*Material for this exercise*:
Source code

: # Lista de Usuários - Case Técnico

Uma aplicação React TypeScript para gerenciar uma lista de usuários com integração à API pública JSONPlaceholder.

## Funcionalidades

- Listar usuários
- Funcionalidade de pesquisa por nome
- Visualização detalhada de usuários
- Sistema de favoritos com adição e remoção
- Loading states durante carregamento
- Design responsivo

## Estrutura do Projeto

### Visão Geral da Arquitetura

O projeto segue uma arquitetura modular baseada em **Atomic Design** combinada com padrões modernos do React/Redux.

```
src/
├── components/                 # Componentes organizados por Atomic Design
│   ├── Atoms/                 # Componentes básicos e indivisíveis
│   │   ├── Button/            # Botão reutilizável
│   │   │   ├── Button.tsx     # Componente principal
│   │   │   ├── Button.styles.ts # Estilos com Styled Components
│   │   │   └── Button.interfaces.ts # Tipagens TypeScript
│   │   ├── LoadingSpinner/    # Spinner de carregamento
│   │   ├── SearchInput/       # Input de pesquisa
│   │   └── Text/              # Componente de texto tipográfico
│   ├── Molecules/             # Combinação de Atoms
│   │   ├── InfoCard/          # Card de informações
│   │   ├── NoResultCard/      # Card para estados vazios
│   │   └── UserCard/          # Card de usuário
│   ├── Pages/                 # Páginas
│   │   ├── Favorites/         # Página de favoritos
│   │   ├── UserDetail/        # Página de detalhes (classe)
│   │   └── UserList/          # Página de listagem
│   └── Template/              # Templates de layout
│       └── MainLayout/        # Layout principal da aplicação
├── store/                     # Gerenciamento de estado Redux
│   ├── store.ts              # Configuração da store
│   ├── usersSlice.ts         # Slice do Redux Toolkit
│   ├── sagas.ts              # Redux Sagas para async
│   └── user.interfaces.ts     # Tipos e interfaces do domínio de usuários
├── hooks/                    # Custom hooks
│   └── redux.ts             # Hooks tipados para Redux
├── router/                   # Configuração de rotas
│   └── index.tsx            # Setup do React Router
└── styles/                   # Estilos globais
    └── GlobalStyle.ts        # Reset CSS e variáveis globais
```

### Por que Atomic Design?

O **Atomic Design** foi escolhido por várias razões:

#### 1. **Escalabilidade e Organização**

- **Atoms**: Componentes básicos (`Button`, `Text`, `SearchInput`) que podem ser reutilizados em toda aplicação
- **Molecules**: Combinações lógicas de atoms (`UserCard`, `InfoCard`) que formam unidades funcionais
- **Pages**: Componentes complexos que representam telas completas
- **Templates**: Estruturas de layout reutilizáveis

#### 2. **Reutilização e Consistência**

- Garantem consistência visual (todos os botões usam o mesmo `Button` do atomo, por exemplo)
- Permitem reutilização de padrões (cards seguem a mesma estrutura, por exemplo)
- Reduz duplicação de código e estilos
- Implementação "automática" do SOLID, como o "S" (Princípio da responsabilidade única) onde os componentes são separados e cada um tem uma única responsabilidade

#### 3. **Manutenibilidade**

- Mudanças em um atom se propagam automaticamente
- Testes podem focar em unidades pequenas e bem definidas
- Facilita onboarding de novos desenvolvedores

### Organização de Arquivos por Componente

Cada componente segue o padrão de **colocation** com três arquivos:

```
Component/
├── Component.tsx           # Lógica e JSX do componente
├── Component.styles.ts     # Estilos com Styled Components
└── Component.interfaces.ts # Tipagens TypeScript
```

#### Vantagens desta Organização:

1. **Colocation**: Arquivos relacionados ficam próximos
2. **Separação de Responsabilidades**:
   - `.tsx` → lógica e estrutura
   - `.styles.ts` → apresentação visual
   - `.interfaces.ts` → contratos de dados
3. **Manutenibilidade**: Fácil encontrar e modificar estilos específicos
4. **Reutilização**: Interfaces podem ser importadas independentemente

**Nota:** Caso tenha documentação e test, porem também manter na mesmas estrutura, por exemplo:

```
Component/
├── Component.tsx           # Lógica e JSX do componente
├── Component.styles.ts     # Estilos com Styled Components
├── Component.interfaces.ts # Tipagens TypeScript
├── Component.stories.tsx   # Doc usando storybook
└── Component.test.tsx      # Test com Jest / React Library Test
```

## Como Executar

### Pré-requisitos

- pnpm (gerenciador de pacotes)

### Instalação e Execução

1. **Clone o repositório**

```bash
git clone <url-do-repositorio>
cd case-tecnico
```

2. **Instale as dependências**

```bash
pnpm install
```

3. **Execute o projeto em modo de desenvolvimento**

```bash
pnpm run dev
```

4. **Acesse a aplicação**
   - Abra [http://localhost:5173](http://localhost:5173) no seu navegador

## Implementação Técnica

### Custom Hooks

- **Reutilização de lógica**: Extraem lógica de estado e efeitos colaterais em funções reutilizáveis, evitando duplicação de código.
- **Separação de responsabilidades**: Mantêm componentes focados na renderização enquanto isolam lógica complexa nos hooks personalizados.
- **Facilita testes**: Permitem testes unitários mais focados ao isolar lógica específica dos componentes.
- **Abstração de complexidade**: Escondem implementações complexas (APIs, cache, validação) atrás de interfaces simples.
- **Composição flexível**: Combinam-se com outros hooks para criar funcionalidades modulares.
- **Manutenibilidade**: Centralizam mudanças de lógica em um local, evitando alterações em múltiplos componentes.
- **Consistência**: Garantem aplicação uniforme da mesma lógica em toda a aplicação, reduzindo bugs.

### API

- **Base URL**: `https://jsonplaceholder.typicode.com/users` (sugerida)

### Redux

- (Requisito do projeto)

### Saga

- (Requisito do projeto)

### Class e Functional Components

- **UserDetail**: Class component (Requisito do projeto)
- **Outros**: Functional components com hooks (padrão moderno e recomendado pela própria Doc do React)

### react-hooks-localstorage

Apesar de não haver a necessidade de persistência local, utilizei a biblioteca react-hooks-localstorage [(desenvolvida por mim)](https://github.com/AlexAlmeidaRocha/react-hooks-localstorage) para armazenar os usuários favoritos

*The task*: In the listing above, start at the line with "- pnpm (gerenciador de pacotes)", go on through the line with "- **Reutilização de", and copy each of those lines exactly; leave out all the rest.

*Task solution*:
- pnpm (gerenciador de pacotes)

### Instalação e Execução

1. **Clone o repositório**

```bash
git clone <url-do-repositorio>
cd case-tecnico
```

2. **Instale as dependências**

```bash
pnpm install
```

3. **Execute o projeto em modo de desenvolvimento**

```bash
pnpm run dev
```

4. **Acesse a aplicação**
   - Abra [http://localhost:5173](http://localhost:5173) no seu navegador

## Implementação Técnica

### Custom Hooks

- **Reutilização de lógica**: Extraem lógica de estado e efeitos colaterais em funções reutilizáveis, evitando duplicação de código.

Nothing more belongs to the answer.